Parallel test execution

"Parallel" and "sharded" get used interchangeably, but they mean different things, and the distinction is important.

Parallel testing runs tests across multiple CPUs on a single machine. You scale the tests horizontally by scaling the box vertically: a bigger runner, more workers. This is the most underrated option in CI. It needs no infrastructure, no matrix, and no result merging, yet most suites don't use it fully. It's also the place to start if you have little time to spend on CI work. Checking your worker count takes an afternoon and pays off immediately.

Some suites don't use it at all. Playwright, for example, doesn't run tests in parallel on CI by default. The config that npm init playwright generates contains this line:

export default defineConfig({
  // Opt out of parallel tests on CI.
  workers: process.env.CI ? 1 : undefined,
})

As soon as the CI environment variable is set, every test runs one at a time, on exactly the machines where speed matters most. The default exists to keep shared-state tests from flaking: two tests that touch the same database row, the same signed-in user, or the same file can step on each other when they run simultaneously. Tests that don't share mutable state, each setting up its own data and not depending on what other tests leave behind, are isolated, and isolated tests can safely run with as many workers as the machine has cores:

workers: process.env.CI ? '100%' : undefined,

A similar pattern hides elsewhere. go test ./... runs packages in parallel, but tests inside a package run serially unless they opt in with t.Parallel(). A serial suite on a 16-core runner leaves fifteen cores idle.

How do you know if you’re using the right size machine? On Depot, every job gets a resource graph:

Resource graph for one e2e job, CPU peaking at 74% and memory at 14% — A Depot resource graph for one e2e job: CPU peaks at 74% while memory stays at 14%, a sign the runner is well sized.

This job peaks at 74% CPU and 14% memory. That's a healthy picture: the CPU is busy and memory has headroom. If the graph showed 30% CPU, the fix would be more workers, not a bigger runner and not more machines. If CPU sits at 100% while tests slow down, the runner is too small for the worker count. Tune workers and runner size against the graph until the machine is saturated. You pay for the whole machine, not for the part you use.

Sharded test execution

Parallelism has a ceiling. A single machine only gets so big, and many test suites stop scaling with cores long before that, because they bottleneck on a shared database, on I/O, or on a dev server doing all the rendering. Sharded testing breaks through that ceiling. The suite is split into slices, and each slice runs on its own machine, autonomously. Twelve shards means twelve runners, each running a twelfth of the suite and reporting its own result.

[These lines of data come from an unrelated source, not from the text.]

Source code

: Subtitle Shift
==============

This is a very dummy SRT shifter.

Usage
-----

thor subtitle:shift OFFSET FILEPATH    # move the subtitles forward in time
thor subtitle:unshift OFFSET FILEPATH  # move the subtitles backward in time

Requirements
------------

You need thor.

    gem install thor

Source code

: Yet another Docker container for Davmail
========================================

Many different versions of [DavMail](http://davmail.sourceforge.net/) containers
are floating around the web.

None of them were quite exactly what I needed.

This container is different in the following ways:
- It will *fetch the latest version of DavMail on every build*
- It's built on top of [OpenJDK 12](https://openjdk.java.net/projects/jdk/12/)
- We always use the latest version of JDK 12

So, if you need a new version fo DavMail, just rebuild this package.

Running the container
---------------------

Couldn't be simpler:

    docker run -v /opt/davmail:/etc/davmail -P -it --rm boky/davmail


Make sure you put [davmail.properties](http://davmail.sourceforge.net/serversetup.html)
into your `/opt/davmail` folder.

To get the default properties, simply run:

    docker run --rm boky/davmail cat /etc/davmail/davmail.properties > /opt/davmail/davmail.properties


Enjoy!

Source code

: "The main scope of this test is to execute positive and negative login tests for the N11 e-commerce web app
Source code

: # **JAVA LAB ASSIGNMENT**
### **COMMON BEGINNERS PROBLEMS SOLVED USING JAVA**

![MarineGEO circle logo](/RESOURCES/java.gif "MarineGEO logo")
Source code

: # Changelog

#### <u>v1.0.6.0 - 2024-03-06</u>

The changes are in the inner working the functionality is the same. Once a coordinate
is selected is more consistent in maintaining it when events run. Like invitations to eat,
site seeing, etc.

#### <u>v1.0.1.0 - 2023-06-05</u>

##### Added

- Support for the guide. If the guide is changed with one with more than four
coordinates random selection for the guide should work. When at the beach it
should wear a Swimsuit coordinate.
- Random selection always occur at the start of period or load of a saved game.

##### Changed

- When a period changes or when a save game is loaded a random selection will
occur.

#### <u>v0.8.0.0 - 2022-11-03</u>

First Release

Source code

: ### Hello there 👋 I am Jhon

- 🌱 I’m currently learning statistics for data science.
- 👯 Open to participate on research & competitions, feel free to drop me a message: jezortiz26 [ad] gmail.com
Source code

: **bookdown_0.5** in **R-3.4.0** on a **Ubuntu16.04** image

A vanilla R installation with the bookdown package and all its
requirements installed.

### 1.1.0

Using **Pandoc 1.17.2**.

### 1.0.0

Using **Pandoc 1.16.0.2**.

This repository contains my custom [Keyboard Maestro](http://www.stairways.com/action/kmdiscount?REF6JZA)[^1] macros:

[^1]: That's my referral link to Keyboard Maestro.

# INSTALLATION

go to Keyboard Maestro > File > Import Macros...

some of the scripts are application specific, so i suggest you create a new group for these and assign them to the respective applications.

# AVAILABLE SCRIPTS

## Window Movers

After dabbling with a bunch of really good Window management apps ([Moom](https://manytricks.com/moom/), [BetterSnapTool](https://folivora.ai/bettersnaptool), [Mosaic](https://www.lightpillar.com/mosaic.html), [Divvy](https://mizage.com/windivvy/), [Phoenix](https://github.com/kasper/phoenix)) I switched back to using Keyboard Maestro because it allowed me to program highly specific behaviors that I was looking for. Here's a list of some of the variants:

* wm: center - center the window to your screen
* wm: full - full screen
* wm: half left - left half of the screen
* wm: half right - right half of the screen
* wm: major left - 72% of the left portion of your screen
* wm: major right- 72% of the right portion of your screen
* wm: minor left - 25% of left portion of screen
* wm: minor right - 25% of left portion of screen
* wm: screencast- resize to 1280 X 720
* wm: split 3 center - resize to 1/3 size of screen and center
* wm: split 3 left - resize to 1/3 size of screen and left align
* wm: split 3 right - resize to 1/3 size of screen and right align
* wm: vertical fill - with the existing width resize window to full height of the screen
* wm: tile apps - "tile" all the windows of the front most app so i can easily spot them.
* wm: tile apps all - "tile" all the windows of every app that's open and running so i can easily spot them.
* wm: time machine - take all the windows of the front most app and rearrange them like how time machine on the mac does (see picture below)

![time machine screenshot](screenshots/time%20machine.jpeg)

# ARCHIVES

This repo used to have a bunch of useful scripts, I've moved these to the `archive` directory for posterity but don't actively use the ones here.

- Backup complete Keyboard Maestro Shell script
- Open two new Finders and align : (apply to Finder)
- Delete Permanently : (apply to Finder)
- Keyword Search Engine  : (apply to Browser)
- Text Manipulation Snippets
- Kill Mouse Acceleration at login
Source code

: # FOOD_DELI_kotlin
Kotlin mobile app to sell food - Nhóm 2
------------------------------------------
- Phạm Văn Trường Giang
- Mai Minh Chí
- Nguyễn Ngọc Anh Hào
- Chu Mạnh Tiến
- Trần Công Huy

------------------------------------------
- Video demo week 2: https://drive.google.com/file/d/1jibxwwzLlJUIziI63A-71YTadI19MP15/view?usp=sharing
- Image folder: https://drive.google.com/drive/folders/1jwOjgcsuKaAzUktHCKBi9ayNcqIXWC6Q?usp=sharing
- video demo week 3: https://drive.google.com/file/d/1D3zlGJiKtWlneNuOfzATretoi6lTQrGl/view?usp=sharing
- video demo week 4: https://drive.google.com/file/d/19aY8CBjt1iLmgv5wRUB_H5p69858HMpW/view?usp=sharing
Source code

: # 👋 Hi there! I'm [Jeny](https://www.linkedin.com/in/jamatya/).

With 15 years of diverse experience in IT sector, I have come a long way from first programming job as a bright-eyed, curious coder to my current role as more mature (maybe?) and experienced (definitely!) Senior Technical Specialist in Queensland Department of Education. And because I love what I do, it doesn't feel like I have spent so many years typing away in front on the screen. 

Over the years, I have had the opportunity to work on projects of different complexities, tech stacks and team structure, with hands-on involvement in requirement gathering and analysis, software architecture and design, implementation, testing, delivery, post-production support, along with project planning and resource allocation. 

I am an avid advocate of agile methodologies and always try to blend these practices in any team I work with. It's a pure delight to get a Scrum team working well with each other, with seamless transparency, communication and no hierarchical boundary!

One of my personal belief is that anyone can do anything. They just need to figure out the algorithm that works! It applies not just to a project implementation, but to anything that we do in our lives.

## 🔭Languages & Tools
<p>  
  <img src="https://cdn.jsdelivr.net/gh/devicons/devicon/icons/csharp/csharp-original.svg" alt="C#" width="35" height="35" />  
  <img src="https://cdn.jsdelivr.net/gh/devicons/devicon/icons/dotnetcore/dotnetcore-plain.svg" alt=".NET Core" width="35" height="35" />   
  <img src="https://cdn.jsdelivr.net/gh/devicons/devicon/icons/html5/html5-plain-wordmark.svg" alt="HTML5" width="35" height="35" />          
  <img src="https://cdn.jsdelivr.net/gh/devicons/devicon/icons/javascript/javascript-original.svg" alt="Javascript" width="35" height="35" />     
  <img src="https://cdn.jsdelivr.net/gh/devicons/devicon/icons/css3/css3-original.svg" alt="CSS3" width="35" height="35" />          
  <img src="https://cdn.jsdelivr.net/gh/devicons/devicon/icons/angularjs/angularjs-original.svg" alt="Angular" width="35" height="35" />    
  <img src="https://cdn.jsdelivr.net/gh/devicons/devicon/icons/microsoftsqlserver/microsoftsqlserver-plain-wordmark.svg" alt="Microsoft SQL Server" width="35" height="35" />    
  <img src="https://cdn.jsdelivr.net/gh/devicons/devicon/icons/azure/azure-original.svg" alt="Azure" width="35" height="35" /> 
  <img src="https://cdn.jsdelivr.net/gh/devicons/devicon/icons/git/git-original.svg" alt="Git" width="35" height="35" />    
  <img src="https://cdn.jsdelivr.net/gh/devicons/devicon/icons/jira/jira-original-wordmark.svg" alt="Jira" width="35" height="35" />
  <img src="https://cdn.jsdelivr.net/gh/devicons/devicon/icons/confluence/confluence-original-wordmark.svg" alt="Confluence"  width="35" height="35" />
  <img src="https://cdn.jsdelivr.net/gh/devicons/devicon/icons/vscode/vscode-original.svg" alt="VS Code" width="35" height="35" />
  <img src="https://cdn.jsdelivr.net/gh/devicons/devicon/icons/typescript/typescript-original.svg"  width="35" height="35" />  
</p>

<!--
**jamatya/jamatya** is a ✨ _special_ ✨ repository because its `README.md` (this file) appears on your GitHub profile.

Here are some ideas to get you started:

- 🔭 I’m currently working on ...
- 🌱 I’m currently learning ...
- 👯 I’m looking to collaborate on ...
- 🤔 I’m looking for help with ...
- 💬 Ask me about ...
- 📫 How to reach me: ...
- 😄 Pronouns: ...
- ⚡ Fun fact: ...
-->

Our example project fans its Playwright suite out over a matrix of two database backends times six shards:

dashboard-e2e:
  strategy:
    fail-fast: false
    matrix:
      backend: [postgres, sqlite]
      shard: [1, 2, 3, 4, 5, 6]
  steps:
    # ...
    - name: playwright e2e shard
      run: playwright test --shard=${{ matrix.shard }}/6

A quick note on how the slices get cut: most frameworks ship built-in sharding, like --shard=3/6 in Playwright and similar flags in Vitest and Jest, and that's all most suites need. If yours doesn't, splitting the file list by name and giving each shard its slice works fine.

The cost math of sharding

Here's the catch. Every CI job pays a setup cost before a single test runs: checkout, language runtimes, dependencies, browsers, service containers, seed data. That cost is fixed per machine, which means sharding multiplies it.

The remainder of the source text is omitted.